Task data:
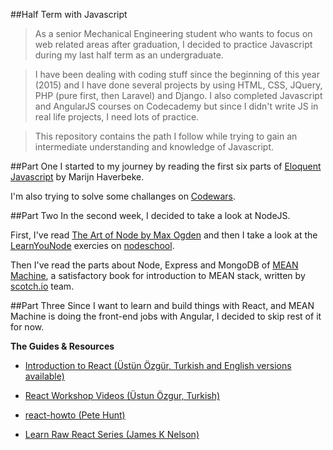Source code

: ##Half Term with Javascript

> As a senior Mechanical Engineering student who wants to focus on web related areas after graduation, I decided to practice Javascript during my last half term as an undergraduate. 

> I have been dealing with coding stuff since the beginning of this year (2015) and I have done several projects by using HTML, CSS, JQuery, PHP (pure first, then Laravel) and Django. I also completed Javascript and AngularJS courses on Codecademy but since I didn't write JS in real life projects, I need lots of practice.

> This repository contains the path I follow while trying to gain an intermediate understanding and knowledge of Javascript.

##Part One
I started to my journey by reading the first six parts of [Eloquent Javascript](http://eloquentjavascript.net/) by Marijn Haverbeke.

I'm also trying to solve some challanges on [Codewars](www.codewars.com).

##Part Two
In the second week, I decided to take a look at NodeJS. 

First, I've read [The Art of Node by Max Ogden](https://github.com/maxogden/art-of-node#) and then I take a look at the [LearnYouNode](https://www.github.com/workshopper/learnyounode) exercies on [nodeschool](http://nodeschool.io/).

Then I've read the parts about Node, Express and MongoDB of [MEAN Machine](https://leanpub.com/mean-machine), a satisfactory book for introduction to MEAN stack, written by [scotch.io](http://scotch.io) team.

##Part Three
Since I want to learn and build things with React, and MEAN Machine is doing the front-end jobs with Angular, I decided to skip rest of it for now.

**The Guides & Resources**

- [Introduction to React (Üstün Özgür, Turkish and English versions available)](https://www.youtube.com/watch?v=NSeurgO39Hk)

- [React Workshop Videos (Üstun Özgur, Turkish)](https://www.youtube.com/playlist?list=PLC9XHh8X_kVJueSCNIp5ta_PcfOHpFKmO)

- [react-howto (Pete Hunt)](https://github.com/petehunt/react-howto)

- [Learn Raw React Series (James K Nelson)](http://jamesknelson.com/learn-raw-react-no-jsx-flux-es6-webpack/)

Work order:
Copy the lines of the data above exactly as written, beginning with the line containing "In the second" and ending with the line containing "Guides & Resources**", and leave out all other lines.

Solution to the problem:
In the second week, I decided to take a look at NodeJS. 

First, I've read [The Art of Node by Max Ogden](https://github.com/maxogden/art-of-node#) and then I take a look at the [LearnYouNode](https://www.github.com/workshopper/learnyounode) exercies on [nodeschool](http://nodeschool.io/).

Then I've read the parts about Node, Express and MongoDB of [MEAN Machine](https://leanpub.com/mean-machine), a satisfactory book for introduction to MEAN stack, written by [scotch.io](http://scotch.io) team.

##Part Three
Since I want to learn and build things with React, and MEAN Machine is doing the front-end jobs with Angular, I decided to skip rest of it for now.

**The Guides & Resources**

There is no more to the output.